Rendered images with source text
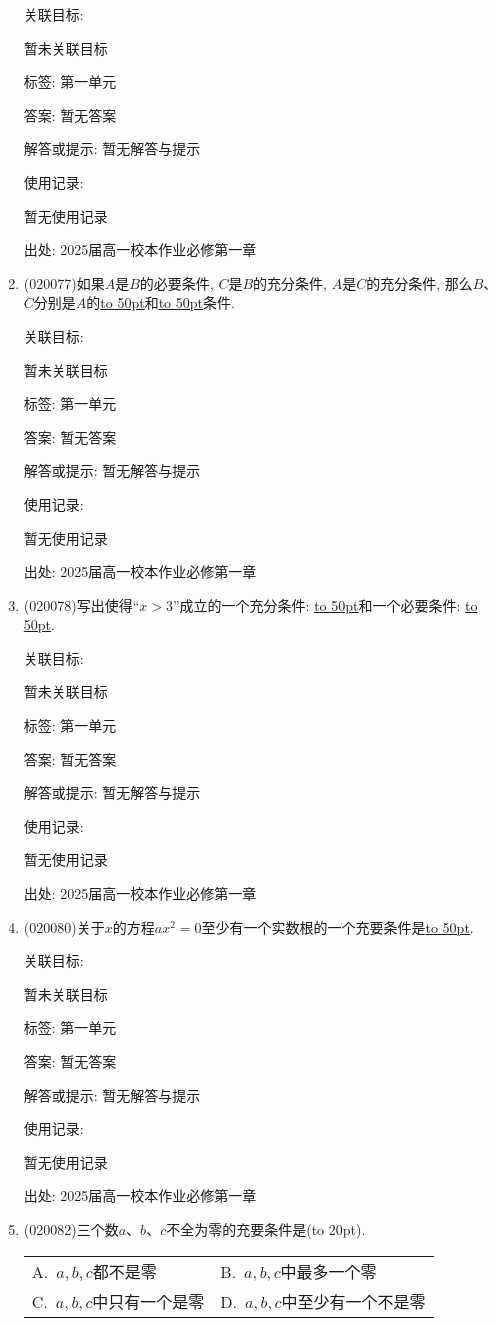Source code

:\documentclass[10pt,a4paper]{article}
\newcommand{\blank}[1]{\underline{\hbox to #1pt{}}}
\newcommand{\bracket}[1]{(\hbox to #1pt{})}
\newcommand{\twoch}[4]{\par\begin{tabular}{p{.46\textwidth}p{.46\textwidth}}
A.~#1& B.~#2\\
C.~#3& D.~#4
\end{tabular}}
\begin{document}
\begin{enumerate}[1.]
关联目标:

暂未关联目标



标签: 第一单元

答案: 暂无答案

解答或提示: 暂无解答与提示

使用记录:

暂无使用记录


出处: 2025届高一校本作业必修第一章
\item { (020077)}如果$A$是$B$的必要条件, $C$是$B$的充分条件, $A$是$C$的充分条件, 那么$B$、$C$分别是$A$的\blank{50}和\blank{50}条件.


关联目标:

暂未关联目标



标签: 第一单元

答案: 暂无答案

解答或提示: 暂无解答与提示

使用记录:

暂无使用记录


出处: 2025届高一校本作业必修第一章
\item { (020078)}写出使得``$x>3$''成立的一个充分条件: \blank{50}和一个必要条件: \blank{50}.


关联目标:

暂未关联目标



标签: 第一单元

答案: 暂无答案

解答或提示: 暂无解答与提示

使用记录:

暂无使用记录


出处: 2025届高一校本作业必修第一章
\item { (020080)}关于$x$的方程$ax^2=0$至少有一个实数根的一个充要条件是\blank{50}.


关联目标:

暂未关联目标



标签: 第一单元

答案: 暂无答案

解答或提示: 暂无解答与提示

使用记录:

暂无使用记录


出处: 2025届高一校本作业必修第一章
\item { (020082)}三个数$a$、$b$、$c$不全为零的充要条件是\bracket{20}.
\twoch{$a,b,c$都不是零}{$a,b,c$中最多一个零}{$a,b,c$中只有一个是零}{$a,b,c$中至少有一个不是零}



\end{enumerate}
\end{document}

Exercise objective
When you copy the entries, keep every word exactly as it stands and drop any pictures.

Solution
Source code

:\documentclass[10pt,a4paper]{article}
\newcommand{\blank}[1]{\underline{\hbox to #1pt{}}}
\newcommand{\bracket}[1]{(\hbox to #1pt{})}
\newcommand{\twoch}[4]{\par\begin{tabular}{p{.46\textwidth}p{.46\textwidth}}
A.~#1& B.~#2\\
C.~#3& D.~#4
\end{tabular}}
\begin{document}
\begin{enumerate}[1.]
关联目标:

暂未关联目标



标签: 第一单元

答案: 暂无答案

解答或提示: 暂无解答与提示

使用记录:

暂无使用记录


出处: 2025届高一校本作业必修第一章
\item { (020077)}如果$A$是$B$的必要条件, $C$是$B$的充分条件, $A$是$C$的充分条件, 那么$B$、$C$分别是$A$的\blank{50}和\blank{50}条件.


关联目标:

暂未关联目标



标签: 第一单元

答案: 暂无答案

解答或提示: 暂无解答与提示

使用记录:

暂无使用记录


出处: 2025届高一校本作业必修第一章
\item { (020078)}写出使得``$x>3$''成立的一个充分条件: \blank{50}和一个必要条件: \blank{50}.


关联目标:

暂未关联目标



标签: 第一单元

答案: 暂无答案

解答或提示: 暂无解答与提示

使用记录:

暂无使用记录


出处: 2025届高一校本作业必修第一章
\item { (020080)}关于$x$的方程$ax^2=0$至少有一个实数根的一个充要条件是\blank{50}.


关联目标:

暂未关联目标



标签: 第一单元

答案: 暂无答案

解答或提示: 暂无解答与提示

使用记录:

暂无使用记录


出处: 2025届高一校本作业必修第一章
\item { (020082)}三个数$a$、$b$、$c$不全为零的充要条件是\bracket{20}.
\twoch{$a,b,c$都不是零}{$a,b,c$中最多一个零}{$a,b,c$中只有一个是零}{$a,b,c$中至少有一个不是零}



\end{enumerate}
\end{document}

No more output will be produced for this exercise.